I’m on a mission from God.

Okay, maybe not the thunderbolt-hurling, pox-applying, sunset-understanding GOD, but hopefully some middle management deity is reviewing my file, watching the good news I produce and the bad news I dodge and marking it all down some sort of cosmic photog ledger of sorts. I’m really not expecting total consciousness or anything but if I’m gonna be judged, base it on the number of feel-good stories I cranked out as compared to the death-obsessed dreck I had a hand in. Hey, we ALL fall short of the Glory, but if I’m going down (or up) over the kind of tripe I spread across the earthbound airwaves, I feel pretty good - for I’ve profiled (slightly) more dogs in funny hats than I have freshly shackled madmen, no easy feat considering the first four hundred stories I put On-Air began and ended with some sap in handcuffs.

Hey, it was the early Nineties. Arsenio Hall still had a show. There was a lot to be angry about.

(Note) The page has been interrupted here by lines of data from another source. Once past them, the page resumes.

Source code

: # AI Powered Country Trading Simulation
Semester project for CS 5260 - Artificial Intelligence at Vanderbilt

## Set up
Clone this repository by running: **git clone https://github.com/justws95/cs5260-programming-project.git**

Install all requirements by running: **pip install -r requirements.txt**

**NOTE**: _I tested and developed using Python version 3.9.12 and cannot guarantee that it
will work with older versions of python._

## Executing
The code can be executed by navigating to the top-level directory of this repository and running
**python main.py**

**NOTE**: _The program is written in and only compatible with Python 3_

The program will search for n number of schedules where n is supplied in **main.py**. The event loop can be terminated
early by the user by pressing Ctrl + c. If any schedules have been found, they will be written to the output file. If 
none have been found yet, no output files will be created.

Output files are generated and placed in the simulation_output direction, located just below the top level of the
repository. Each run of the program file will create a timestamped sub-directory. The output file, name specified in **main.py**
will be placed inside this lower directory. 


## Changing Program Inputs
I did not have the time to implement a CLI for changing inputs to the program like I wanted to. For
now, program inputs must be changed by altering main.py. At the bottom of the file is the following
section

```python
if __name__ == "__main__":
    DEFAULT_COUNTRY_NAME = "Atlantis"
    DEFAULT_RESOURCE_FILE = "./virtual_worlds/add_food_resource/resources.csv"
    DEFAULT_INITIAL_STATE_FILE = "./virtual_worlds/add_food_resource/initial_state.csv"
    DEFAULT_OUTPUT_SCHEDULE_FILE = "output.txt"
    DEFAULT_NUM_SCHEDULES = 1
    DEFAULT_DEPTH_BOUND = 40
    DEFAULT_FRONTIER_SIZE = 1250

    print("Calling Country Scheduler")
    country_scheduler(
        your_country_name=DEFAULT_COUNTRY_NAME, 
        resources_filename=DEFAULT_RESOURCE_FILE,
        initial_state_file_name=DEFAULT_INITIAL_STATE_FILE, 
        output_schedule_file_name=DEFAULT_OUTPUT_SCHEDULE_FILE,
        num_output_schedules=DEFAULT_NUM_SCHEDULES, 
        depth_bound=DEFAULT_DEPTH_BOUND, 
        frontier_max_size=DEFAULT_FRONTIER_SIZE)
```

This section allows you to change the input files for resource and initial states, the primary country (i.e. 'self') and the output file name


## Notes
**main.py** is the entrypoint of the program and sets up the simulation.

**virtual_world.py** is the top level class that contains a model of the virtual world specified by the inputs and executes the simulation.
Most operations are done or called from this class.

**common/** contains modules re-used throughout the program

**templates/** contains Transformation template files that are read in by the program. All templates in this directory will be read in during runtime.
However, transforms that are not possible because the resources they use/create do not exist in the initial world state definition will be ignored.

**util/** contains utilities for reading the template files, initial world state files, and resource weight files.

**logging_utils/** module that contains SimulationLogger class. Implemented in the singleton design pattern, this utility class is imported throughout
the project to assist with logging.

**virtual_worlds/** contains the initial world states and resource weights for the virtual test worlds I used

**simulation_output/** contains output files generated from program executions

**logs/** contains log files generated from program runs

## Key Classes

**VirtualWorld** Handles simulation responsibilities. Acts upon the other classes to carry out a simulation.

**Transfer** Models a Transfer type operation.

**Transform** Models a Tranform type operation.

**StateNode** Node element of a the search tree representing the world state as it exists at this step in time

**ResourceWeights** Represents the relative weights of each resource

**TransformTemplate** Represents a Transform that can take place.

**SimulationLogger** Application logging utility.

Yeah, not counting all those times I slow-mowed video of Revered Ernest Angley walking in and out of Federal Court, I’m pretty good in the Karma Department. There’s only one thing that worries me. The Blog. I’ve been at this this for more than half a decade, spotlighting the plight of TV News Shooters for a small but rabid readership and though it’s humbling to admit, I’ve received some glowing letters over the years. We’re talking personal notes filled with uplift, the kind of divine e-mailed intervention that’s more than once elevated my mood just when it really needed it. But I’d be less than lying if I didn’t admit it troubles me on occasion, More often than not, it’s the rookies who write, they tell me they enjoy reading my screeds then offer up their own adventures. This never fails to please me, but in my inner moments I wonder will I pay for encouraging youngsters to pursue what may be the most intriguing dead-end job on the planet. Can I live with that, let alone live up to it when called on the cosmic carpet?

Lemme get back to you on that.

(Special Thanks to Jonathan Warren, whose above photo got my head spinnin'...)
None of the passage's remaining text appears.